Em tempos pré-pandemia, o colo era muito frequente, mesmo com a criança estando bem. Agora, diz Márcia, ela tenta contornar essa necessidade conduzindo o pequeno para o espaço. “Eu me aproximo dele, dou o carinho que precisa, mas o incentivo a explorar o local, dentro das propostas que preparamos”, pontua. Ficar por perto, fazer com que a criança sinta a proximidade do educador, é fundamental para ela se sentir segura, especialmente nesse reinício. 

Mas o colo, que vinha quase instintivamente, nem sempre é necessário. “Procuro dar à criança todos os recursos para que ela explore o ambiente tranquila. Estarei por perto para atendê-la quando precisar.”

Objetos transicionais

Os educadores do ekoa têm ressignificado o conceito de proximidade física, antes mais focado no contato físico. Nesse processo, os objetos transicionais, aqueles aos quais a criança tem maior apego, tem sido estimulados também para as que sentem essa necessidade. “São objetos importantes quando eles deixam o porto seguro deles, que é a casa, e vão para a escola.”

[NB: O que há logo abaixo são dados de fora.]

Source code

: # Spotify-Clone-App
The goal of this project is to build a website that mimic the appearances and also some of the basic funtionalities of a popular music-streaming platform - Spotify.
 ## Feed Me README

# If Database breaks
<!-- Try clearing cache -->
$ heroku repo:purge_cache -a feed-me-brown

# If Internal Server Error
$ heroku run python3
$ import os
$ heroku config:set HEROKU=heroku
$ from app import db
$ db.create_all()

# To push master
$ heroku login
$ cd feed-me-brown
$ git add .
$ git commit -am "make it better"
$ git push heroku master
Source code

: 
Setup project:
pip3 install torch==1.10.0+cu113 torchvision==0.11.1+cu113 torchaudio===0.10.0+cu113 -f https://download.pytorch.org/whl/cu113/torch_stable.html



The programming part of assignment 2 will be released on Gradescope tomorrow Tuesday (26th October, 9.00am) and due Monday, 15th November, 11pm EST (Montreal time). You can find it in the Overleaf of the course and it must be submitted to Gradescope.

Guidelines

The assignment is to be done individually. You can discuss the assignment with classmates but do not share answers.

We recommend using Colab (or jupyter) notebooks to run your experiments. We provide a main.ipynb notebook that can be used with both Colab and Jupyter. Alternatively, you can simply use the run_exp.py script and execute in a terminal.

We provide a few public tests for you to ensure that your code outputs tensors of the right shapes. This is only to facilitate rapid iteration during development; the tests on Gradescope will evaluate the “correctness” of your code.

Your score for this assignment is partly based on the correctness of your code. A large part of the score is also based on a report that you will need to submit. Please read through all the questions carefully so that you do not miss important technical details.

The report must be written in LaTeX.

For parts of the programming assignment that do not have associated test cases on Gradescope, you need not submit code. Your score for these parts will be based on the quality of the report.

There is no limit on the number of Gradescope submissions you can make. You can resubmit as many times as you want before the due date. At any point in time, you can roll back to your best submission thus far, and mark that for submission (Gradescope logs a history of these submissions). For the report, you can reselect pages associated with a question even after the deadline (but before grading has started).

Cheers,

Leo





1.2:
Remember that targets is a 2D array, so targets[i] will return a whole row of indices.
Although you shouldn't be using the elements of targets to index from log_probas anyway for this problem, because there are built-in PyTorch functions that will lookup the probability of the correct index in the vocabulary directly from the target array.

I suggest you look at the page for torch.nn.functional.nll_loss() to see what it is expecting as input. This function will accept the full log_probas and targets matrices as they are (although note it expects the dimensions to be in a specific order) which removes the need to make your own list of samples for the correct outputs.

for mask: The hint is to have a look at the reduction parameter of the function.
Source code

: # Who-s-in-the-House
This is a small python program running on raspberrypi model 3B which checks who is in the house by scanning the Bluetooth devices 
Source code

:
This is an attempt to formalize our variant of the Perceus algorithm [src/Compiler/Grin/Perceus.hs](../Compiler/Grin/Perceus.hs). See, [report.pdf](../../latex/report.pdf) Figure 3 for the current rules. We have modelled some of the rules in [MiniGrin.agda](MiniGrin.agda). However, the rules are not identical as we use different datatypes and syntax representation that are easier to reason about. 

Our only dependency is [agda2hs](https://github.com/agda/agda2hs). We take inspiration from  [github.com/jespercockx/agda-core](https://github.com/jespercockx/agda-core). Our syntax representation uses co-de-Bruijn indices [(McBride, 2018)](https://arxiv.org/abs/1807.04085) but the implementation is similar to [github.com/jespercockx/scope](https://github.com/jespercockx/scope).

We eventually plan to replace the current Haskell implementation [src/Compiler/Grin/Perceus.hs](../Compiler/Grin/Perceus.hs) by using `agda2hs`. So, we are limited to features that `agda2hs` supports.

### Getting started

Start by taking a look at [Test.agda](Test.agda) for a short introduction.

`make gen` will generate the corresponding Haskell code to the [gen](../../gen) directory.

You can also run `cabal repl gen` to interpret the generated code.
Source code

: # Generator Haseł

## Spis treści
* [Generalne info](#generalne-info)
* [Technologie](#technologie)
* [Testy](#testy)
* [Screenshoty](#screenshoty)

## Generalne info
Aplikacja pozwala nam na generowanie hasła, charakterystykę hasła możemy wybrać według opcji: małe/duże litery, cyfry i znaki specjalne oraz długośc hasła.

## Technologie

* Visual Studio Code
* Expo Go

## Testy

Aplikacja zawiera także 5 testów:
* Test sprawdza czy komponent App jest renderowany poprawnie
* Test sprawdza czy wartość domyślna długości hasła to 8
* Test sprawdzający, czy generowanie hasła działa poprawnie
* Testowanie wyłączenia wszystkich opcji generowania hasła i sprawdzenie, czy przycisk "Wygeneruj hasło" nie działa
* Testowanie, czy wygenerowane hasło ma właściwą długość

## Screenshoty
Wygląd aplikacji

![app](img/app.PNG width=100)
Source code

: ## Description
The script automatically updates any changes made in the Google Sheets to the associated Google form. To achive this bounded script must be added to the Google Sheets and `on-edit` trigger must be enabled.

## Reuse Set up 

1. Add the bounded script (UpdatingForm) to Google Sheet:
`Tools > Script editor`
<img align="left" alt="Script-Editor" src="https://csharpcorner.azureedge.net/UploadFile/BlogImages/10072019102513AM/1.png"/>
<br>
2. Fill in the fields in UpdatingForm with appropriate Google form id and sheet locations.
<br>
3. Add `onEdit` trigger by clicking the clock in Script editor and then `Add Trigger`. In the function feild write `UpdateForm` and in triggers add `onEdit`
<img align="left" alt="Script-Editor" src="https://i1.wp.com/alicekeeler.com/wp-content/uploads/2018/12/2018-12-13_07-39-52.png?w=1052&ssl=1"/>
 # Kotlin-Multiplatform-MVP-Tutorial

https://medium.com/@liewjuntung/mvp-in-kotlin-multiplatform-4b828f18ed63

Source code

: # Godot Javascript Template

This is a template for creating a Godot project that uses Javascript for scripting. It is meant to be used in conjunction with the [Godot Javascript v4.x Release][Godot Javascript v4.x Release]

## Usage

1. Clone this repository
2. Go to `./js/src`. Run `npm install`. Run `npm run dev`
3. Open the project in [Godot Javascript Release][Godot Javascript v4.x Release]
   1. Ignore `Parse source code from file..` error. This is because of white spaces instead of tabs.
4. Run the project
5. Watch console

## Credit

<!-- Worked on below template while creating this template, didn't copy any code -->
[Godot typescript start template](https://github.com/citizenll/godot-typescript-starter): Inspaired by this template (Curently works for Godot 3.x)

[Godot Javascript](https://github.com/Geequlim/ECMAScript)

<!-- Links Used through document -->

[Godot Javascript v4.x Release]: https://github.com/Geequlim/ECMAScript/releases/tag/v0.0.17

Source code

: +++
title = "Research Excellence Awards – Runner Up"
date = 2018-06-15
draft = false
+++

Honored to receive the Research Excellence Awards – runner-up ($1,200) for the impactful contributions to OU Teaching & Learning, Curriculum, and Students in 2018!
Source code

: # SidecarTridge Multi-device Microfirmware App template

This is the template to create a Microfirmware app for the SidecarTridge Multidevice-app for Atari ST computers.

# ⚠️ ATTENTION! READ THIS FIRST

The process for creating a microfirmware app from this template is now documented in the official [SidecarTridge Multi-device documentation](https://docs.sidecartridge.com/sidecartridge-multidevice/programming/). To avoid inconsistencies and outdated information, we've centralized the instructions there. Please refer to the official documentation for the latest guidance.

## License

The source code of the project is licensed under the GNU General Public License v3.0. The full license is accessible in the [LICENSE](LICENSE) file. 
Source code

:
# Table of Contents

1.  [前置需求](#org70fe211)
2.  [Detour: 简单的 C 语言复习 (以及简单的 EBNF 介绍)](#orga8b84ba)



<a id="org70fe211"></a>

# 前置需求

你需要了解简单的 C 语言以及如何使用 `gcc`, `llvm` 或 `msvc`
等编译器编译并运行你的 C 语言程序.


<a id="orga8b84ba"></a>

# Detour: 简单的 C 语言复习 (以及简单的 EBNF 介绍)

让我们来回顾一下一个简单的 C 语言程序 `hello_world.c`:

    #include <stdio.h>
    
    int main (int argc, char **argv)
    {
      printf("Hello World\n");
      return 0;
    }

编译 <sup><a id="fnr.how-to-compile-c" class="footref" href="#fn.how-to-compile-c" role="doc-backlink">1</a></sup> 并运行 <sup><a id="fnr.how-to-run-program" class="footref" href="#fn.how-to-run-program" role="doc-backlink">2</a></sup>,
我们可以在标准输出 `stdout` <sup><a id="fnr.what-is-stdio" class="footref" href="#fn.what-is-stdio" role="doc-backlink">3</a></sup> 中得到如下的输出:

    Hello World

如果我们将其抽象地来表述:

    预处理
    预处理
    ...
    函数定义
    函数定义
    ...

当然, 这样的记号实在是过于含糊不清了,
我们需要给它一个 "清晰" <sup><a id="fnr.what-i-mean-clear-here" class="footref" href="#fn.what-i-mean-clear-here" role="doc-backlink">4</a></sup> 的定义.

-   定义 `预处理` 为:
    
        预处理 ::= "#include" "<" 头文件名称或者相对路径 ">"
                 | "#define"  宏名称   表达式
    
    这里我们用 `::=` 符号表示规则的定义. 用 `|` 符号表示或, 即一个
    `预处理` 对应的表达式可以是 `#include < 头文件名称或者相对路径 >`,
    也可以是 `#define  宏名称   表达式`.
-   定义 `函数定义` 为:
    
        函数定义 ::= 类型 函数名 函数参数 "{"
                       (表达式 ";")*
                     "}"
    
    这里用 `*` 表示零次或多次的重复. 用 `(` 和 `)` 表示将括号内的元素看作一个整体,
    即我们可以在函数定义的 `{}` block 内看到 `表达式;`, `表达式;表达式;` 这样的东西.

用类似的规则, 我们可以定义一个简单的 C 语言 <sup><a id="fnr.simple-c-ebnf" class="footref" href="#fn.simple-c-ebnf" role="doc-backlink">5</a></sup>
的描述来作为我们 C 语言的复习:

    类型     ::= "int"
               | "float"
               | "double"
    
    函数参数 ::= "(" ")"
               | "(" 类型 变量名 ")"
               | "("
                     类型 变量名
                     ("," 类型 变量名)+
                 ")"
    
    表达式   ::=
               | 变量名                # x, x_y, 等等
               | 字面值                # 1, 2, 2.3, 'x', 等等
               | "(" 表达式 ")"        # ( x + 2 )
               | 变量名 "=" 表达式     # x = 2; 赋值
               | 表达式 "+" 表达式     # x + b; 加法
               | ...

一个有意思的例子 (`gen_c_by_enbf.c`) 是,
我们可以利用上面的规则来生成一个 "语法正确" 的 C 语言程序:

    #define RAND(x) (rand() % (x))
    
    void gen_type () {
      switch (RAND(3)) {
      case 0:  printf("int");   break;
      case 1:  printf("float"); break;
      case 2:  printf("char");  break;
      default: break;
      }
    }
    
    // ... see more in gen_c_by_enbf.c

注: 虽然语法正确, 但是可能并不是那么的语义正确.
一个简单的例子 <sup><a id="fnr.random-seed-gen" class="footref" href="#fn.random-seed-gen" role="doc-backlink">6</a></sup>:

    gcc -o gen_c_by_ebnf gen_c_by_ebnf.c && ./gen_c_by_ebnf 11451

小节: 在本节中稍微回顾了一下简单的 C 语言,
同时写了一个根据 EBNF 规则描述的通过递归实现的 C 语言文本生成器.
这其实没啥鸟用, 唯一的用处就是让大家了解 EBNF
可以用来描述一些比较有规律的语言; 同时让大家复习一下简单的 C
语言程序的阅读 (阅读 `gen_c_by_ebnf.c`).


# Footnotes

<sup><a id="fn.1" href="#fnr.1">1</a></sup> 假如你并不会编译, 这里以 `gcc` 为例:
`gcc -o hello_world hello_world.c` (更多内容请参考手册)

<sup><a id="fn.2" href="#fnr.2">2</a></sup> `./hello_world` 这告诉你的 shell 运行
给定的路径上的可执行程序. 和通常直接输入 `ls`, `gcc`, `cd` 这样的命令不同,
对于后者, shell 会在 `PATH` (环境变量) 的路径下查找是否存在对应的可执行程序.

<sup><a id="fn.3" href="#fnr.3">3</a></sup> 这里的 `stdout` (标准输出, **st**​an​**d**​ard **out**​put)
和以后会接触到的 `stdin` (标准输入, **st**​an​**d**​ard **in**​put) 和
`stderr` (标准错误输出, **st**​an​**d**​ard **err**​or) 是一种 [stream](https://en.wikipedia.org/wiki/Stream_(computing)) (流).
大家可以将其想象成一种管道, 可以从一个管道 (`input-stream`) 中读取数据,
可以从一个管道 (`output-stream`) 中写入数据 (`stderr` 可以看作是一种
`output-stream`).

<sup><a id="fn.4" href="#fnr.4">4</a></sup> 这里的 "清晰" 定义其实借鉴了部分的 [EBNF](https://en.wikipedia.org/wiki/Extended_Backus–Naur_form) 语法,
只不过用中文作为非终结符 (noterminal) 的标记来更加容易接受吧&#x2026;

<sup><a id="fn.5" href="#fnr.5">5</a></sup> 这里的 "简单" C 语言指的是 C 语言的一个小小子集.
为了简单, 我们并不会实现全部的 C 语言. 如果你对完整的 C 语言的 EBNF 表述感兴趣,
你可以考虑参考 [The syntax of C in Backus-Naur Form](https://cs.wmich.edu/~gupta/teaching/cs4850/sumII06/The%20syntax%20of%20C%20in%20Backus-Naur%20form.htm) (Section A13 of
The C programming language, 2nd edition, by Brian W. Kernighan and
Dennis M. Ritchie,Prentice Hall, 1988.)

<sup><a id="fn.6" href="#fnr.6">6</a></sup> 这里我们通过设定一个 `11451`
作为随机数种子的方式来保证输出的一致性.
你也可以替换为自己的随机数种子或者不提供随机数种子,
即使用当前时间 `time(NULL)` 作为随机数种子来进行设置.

Esses objetos chegam na mochila, com a fralda, o leite, a chupeta. São brinquedos, e, às vezes, paninhos e naninhas. Em tempos de coronavírus, o cuidado precisa ser redobrado para que eles não sejam compartilhados com outras crianças.

De forma geral, comenta Márcia, os bebês adaptaram-se bem ao retorno. Ela percebe que eles gostaram de estar de volta, de se relacionar com seus pares, de terem mais possibilidades de brincar ali do que em casa. O fato de a escola ter interagido remotamente, durante toda a quarentena, com as famílias também ajudou nesse processo de reintegração. “As famílias vieram com essa consciência do acolhimento, sabiam das adaptações e mudanças, mas têm certeza de que os filhos estão bem aqui, o que contribui para a tranquilidade deles”, acredita.

Perdas e ganhos

No reencontro, Márcia sentiu o peso de não ter acompanhado o crescimento dos bebês de perto nos últimos meses. “Estávamos em contato com eles por vídeos, mas não é a mesma coisa de observar diariamente seu desenvolvimento”, diz Márcia. Como educadora, ela sentiu falta da ausência de continuidade no processo de observação do desenvolvimento dos bebês. “É muito difícil imaginar a Educação Infantil de outra forma que não a presencial”, pontua. 

Encontrá-los em outro momento, mais crescidos e autônomos, foi a constatação de que houve um afastamento de fato. Se Márcia identifica isso como perda por um lado, por outro sente que houve um ganho significativo para as famílias, que puderam estar diariamente com seus pequenos. 

“Eu tinha vontade de vê-los crescer, mas, nessa chegada, eles vão mostrando a cada dia o quanto cresceram e aprenderam no período em que ficamos fisicamente distantes.”

Para Márcia, essa constatação é também uma forma de dar novo sentido aos dias de quarentena. “É um jeito bonito de ressignificar o que passamos. E agora sinto que tenho o privilégio de recebê-los novamente, numa outra fase.”